BEGIN
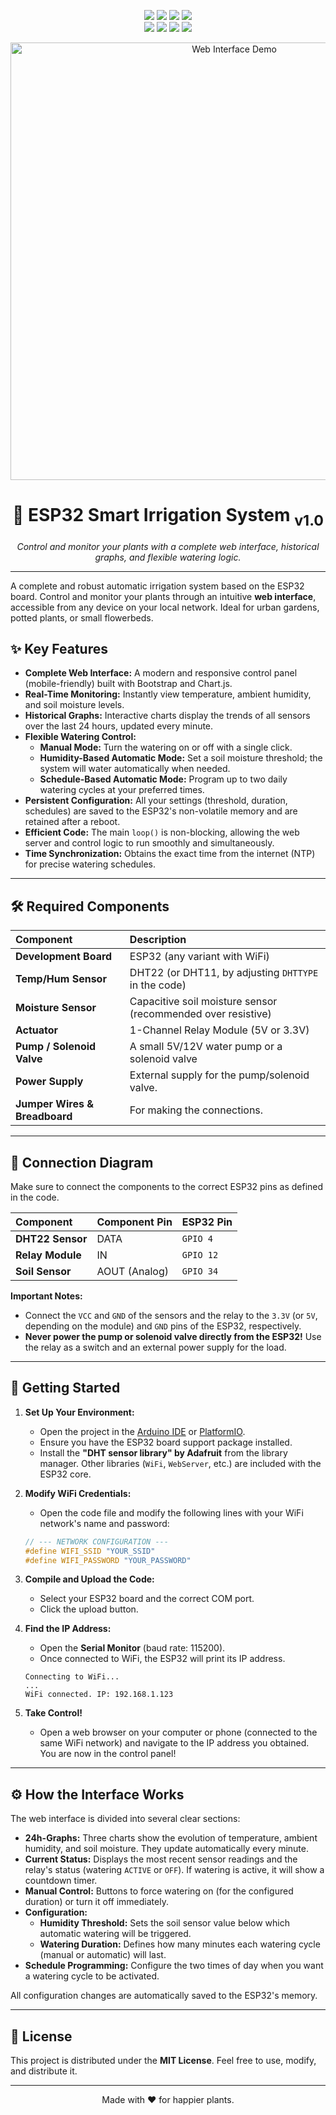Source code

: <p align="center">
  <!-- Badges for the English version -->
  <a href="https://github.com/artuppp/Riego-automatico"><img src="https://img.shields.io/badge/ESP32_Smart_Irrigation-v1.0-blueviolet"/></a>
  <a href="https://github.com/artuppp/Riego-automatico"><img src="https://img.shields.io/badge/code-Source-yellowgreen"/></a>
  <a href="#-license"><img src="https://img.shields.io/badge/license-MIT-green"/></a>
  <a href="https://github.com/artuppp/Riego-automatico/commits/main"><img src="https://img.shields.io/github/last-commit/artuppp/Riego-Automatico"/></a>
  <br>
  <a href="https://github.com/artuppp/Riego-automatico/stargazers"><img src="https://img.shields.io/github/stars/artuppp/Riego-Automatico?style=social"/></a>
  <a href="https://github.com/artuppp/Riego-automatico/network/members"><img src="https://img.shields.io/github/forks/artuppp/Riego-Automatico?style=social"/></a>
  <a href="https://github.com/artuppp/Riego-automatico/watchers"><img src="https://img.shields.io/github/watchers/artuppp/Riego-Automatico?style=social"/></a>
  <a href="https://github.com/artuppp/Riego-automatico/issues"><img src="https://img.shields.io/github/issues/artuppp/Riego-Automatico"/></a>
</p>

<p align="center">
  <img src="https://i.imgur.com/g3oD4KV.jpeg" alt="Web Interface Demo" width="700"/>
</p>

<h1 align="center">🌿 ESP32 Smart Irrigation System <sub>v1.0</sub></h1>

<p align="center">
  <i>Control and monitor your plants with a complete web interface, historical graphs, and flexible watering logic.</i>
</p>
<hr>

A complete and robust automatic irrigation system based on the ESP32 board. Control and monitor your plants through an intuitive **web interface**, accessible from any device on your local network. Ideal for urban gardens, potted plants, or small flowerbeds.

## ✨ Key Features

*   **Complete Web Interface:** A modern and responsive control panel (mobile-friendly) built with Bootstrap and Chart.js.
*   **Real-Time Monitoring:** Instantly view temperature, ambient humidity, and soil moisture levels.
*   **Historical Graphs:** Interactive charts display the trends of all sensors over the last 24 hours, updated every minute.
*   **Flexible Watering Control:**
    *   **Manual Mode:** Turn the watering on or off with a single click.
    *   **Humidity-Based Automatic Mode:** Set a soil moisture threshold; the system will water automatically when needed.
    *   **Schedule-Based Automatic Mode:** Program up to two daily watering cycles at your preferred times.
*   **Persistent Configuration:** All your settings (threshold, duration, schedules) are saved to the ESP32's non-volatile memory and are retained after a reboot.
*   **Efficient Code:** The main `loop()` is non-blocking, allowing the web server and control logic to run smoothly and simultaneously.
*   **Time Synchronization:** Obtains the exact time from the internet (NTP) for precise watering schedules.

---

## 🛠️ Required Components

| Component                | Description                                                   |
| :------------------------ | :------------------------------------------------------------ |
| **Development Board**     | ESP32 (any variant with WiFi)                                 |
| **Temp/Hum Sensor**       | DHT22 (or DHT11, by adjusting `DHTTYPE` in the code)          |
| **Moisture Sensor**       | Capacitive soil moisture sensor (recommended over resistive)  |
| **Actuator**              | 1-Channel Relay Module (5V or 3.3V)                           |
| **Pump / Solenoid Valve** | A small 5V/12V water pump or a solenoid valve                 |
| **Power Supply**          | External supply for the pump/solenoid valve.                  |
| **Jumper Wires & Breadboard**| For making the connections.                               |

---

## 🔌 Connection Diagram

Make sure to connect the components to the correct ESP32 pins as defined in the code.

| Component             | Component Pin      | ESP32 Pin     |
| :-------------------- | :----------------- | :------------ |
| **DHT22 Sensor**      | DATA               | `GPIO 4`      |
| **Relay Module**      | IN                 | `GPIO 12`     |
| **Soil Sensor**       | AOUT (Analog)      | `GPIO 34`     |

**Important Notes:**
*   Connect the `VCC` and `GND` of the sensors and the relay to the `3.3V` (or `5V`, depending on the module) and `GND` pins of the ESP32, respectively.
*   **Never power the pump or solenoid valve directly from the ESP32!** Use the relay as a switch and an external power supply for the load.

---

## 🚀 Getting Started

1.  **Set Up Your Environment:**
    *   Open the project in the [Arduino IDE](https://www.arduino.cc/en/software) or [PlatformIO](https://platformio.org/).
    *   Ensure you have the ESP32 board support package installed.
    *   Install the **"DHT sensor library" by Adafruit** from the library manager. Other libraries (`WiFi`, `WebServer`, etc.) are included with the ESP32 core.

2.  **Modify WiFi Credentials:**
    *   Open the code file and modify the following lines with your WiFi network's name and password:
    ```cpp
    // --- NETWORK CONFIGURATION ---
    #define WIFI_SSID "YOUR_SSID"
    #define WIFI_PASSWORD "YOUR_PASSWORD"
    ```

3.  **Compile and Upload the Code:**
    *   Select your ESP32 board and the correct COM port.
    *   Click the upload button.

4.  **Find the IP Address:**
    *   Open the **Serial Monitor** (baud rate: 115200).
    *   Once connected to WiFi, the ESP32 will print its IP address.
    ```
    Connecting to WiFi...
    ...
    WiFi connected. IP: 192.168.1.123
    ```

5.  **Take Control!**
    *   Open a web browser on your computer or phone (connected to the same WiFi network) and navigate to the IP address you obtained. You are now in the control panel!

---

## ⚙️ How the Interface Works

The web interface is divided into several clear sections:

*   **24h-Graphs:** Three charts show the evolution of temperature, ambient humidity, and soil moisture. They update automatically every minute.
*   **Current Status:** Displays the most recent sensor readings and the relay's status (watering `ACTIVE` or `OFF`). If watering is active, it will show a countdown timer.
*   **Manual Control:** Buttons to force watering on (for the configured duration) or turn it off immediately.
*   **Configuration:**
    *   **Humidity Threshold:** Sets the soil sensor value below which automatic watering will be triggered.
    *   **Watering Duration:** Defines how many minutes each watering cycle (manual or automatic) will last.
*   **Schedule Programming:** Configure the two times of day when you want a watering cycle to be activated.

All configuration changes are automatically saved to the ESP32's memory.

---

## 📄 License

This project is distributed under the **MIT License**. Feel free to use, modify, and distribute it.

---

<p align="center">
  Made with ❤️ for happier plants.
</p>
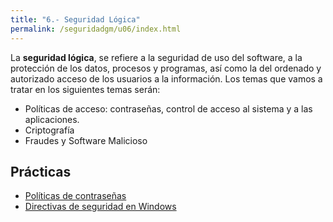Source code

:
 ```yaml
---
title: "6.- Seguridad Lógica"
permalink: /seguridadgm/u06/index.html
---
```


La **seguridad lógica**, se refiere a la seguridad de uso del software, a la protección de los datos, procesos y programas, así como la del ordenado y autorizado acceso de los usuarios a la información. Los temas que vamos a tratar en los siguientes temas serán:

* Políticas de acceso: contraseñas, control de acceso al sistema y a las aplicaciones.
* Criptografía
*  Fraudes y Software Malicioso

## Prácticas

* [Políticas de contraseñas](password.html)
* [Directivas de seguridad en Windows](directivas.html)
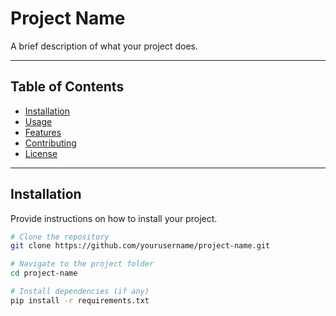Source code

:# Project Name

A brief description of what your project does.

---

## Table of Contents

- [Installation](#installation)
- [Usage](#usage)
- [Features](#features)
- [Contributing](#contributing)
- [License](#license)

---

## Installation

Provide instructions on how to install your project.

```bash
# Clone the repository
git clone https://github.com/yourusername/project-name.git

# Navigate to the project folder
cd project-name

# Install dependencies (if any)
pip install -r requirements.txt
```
END
TO DO | State the number of lines in this listing that contain the string "supply", and add nothing else.

ANSWER SPACE | 2